A coordenadora de comunicação do movimento Pacto Contra a Fome, Luiza Vieira, visitou o estande e falou sobre a participação da agricultura familiar no evento: “hoje é um dia muito significativo para quem atua no combate à fome e poder estar aqui nesse evento e prestigiar o estande da agricultura familiar da Bahia é muito especial. Eu sou de São Paulo e muitos desses produtos daqui não fazem parte da minha rotina. Então, é muito legal ver, por exemplo, uma cerveja de licuri, ou uma geleia de umbu. Acho que isso é muito significativo, é a identidade do povo baiano. A agricultura familiar é essencial para o combate à fome e, também, para estimular a produção local, a bioeconomia, proteger as florestas e os biomas. Acho que é um trabalho espetacular que tem sido feito”.
Bahia Sem Fome
O Governo do Estado assinou, durante o evento, o projeto de lei que institui o programa Bahia Sem Fome e cria a Rede de Equipamentos Integrados para o Combate à Fome. O documento será enviado para votação na Assembleia Legislativa da Bahia (Alba).
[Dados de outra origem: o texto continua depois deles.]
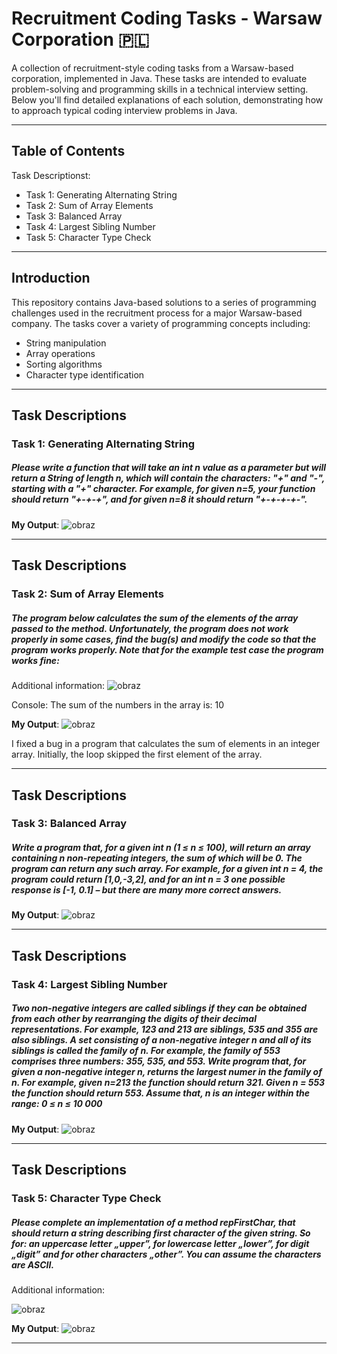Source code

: # Recruitment Coding Tasks - Warsaw Corporation 🇵🇱

A collection of recruitment-style coding tasks from a Warsaw-based corporation, implemented in Java. These tasks are intended to evaluate problem-solving and programming skills in a technical interview setting. Below you'll find detailed explanations of each solution, demonstrating how to approach typical coding interview problems in Java.

---

## Table of Contents
 Task Descriptionst:
  - Task 1: Generating Alternating String
  - Task 2: Sum of Array Elements
  - Task 3: Balanced Array
  - Task 4: Largest Sibling Number
  - Task 5: Character Type Check

---

## Introduction

This repository contains Java-based solutions to a series of programming challenges used in the recruitment process for a major Warsaw-based company. The tasks cover a variety of programming concepts including:
- String manipulation
- Array operations
- Sorting algorithms
- Character type identification

---


## Task Descriptions

### Task 1: Generating Alternating String ###

<h5> Please write a function that will take an int n value as a parameter but will
return a String of length n, which will contain the characters: "+" and "-",
starting with a "+" character.
For example, for given n=5, your function should return "+-+-+", and for
given n=8 it should return "+-+-+-+-". </h5> 

**My Output**:
 ![obraz](https://github.com/user-attachments/assets/0121056c-e0df-42cc-98fc-2414a3042cb1)


------------------------------------------------------------------------------------------------

## Task Descriptions

### Task 2: Sum of Array Elements ###

<h5> The program below calculates the sum of the elements of the array passed to the method. Unfortunately, the program
does not work properly in some cases, find the bug(s) and modify the code so that the program works properly.
Note that for the example test case the program works fine: </h5> 

Additional information:
![obraz](https://github.com/user-attachments/assets/b61ceec3-027d-4bdc-8135-5810a0601e6f)

Console:
The sum of the numbers in the array is: 10


**My Output**:
![obraz](https://github.com/user-attachments/assets/db390c66-692c-4c50-8002-4c3e879c0eb2)

I fixed a bug in a program that calculates the sum of elements in an integer array. Initially, the loop skipped the first element of the array.


------------------------------------------------------------------------------------------------

## Task Descriptions

### Task 3: Balanced Array ###

<h5> Write a program that, for a given int n (1 ≤ n ≤ 100), will return an array
containing n non-repeating integers, the sum of which will be 0. The
program can return any such array.
For example, for a given int n = 4, the program could return [1,0,-3,2], and for
an int n = 3 one possible response is [-1, 0.1] – but there are many more
correct answers. </h5> 

**My Output**:
![obraz](https://github.com/user-attachments/assets/a6210b9b-3eaf-4250-8396-c7fd2aa27b02)



------------------------------------------------------------------------------------------------

## Task Descriptions

### Task 4: Largest Sibling Number ###

<h5> Two non-negative integers are called siblings if they can be obtained from each other by
rearranging the digits of their decimal representations. For example, 123 and 213 are
siblings, 535 and 355 are also siblings.
A set consisting of a non-negative integer n and all of its siblings is called the family of n.
For example, the family of 553 comprises three numbers: 355, 535, and 553.
Write program that, for given a non-negative integer n, returns the largest numer in the
family of n.
For example, given n=213 the function should return 321. Given n = 553 the function
should return 553.
Assume that, n is an integer within the range: 0 ≤ n ≤ 10 000 </h5> 

**My Output**:
![obraz](https://github.com/user-attachments/assets/4ac7a771-6a6a-4d85-aa32-d0c07d911e7d)



------------------------------------------------------------------------------------------------


## Task Descriptions

### Task 5: Character Type Check ###

<h5> Please complete an implementation of a method repFirstChar, that
should return a string describing first character of the given string.
So for: an uppercase letter „upper”, for lowercase letter „lower”, for digit
„digit” and for other characters „other”. You can assume the characters
are ASCII. </h5> 

Additional information:

![obraz](https://github.com/user-attachments/assets/c078c475-ea9c-4a63-847a-c96620fb86f3)


**My Output**:
![obraz](https://github.com/user-attachments/assets/7f09fe23-906d-4ffc-8ffb-71ecbfc478b6)



------------------------------------------------------------------------------------------------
O Bahia Sem Fome tem como principal meta promover a segurança alimentar e nutricional no Estado, garantindo às pessoas em situação de vulnerabilidade social o acesso a alimentos em qualidade e quantidade necessárias o direito humano à alimentação e nutrição adequada e saudável, reduzindo os índices de insegurança alimentar grave no Estado da Bahia, com foco nas famílias extremamente pobres no campo e na cidade. A ação é vinculada à Casa Civil, por meio da Coordenação Geral de Ações Estratégicas de Combate à Fome.
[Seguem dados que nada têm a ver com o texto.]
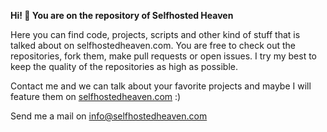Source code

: **Hi! 👋 You are on the repository of Selfhosted Heaven**

Here you can find code, projects, scripts and other kind of stuff that is talked about on selfhostedheaven.com. 
You are free to check out the repositories, fork them, make pull requests or open issues. I try my best to keep the quality of the repositories as high as possible.

Contact me and we can talk about your favorite projects and maybe I will feature them on [selfhostedheaven.com](https://selfhostedheaven.com) :)

Send me a mail on [info@selfhostedheaven.com](mailto:info@selfhostedheaven.com)
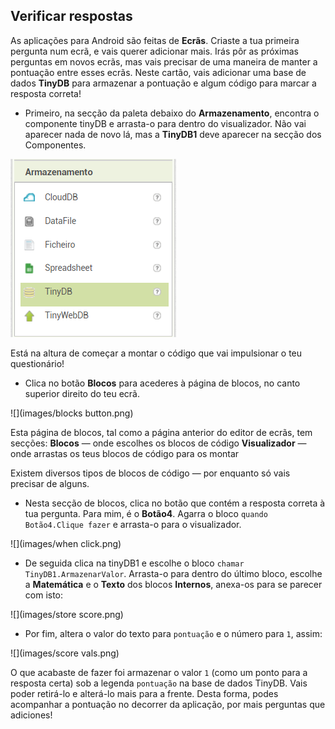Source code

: ## Verificar respostas

As aplicações para Android são feitas de **Ecrãs**. Criaste a tua primeira pergunta num ecrã, e vais querer adicionar mais. Irás pôr as próximas perguntas em novos ecrãs, mas vais precisar de uma maneira de manter a pontuação entre esses ecrãs. Neste cartão, vais adicionar uma base de dados **TinyDB** para armazenar a pontuação e algum código para marcar a resposta correta!

+ Primeiro, na secção da paleta debaixo do **Armazenamento**, encontra o componente tinyDB e arrasta-o para dentro do visualizador. Não vai aparecer nada de novo lá, mas a **TinyDB1** deve aparecer na secção dos Componentes.

![](images/tinydb.png)

Está na altura de começar a montar o código que vai impulsionar o teu questionário!

+ Clica no botão **Blocos** para acederes à página de blocos, no canto superior direito do teu ecrã.

![](images/blocks button.png)

Esta página de blocos, tal como a página anterior do editor de ecrãs, tem secções: **Blocos** — onde escolhes os blocos de código **Visualizador** — onde arrastas os teus blocos de código para os montar

Existem diversos tipos de blocos de código — por enquanto só vais precisar de alguns.

+ Nesta secção de blocos, clica no botão que contém a resposta correta à tua pergunta. Para mim, é o **Botão4**. Agarra o bloco `quando Botão4.Clique fazer` e arrasta-o para o visualizador.

![](images/when click.png)

+ De seguida clica na tinyDB1 e escolhe o bloco `chamar TinyDB1.ArmazenarValor`. Arrasta-o para dentro do último bloco, escolhe a **Matemática** e o **Texto** dos blocos **Internos**, anexa-os para se parecer com isto:

![](images/store score.png)

+ Por fim, altera o valor do texto para `pontuação` e o número para `1`, assim:

![](images/score vals.png)

O que acabaste de fazer foi armazenar o valor `1` (como um ponto para a resposta certa) sob a legenda `pontuação` na base de dados TinyDB. Vais poder retirá-lo e alterá-lo mais para a frente. Desta forma, podes acompanhar a pontuação no decorrer da aplicação, por mais perguntas que adiciones!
“A ação vai desde o emergencial, que é assegurar a comida na mesa das pessoas que vivem em situação de fome, até as ações estruturantes articuladas a partir de políticas públicas que podem, de fato, nos ajudar a vencer esse desafio da atualidade. Desde o começo do Bahia Sem Fome, em março deste ano, já foram arrecadadas 900 toneladas de alimentos e 800 já foram entregues às entidades e organizações da sociedade civil que estão cadastradas no programa”, ressaltou o coordenador do programa, Tiago Pereira.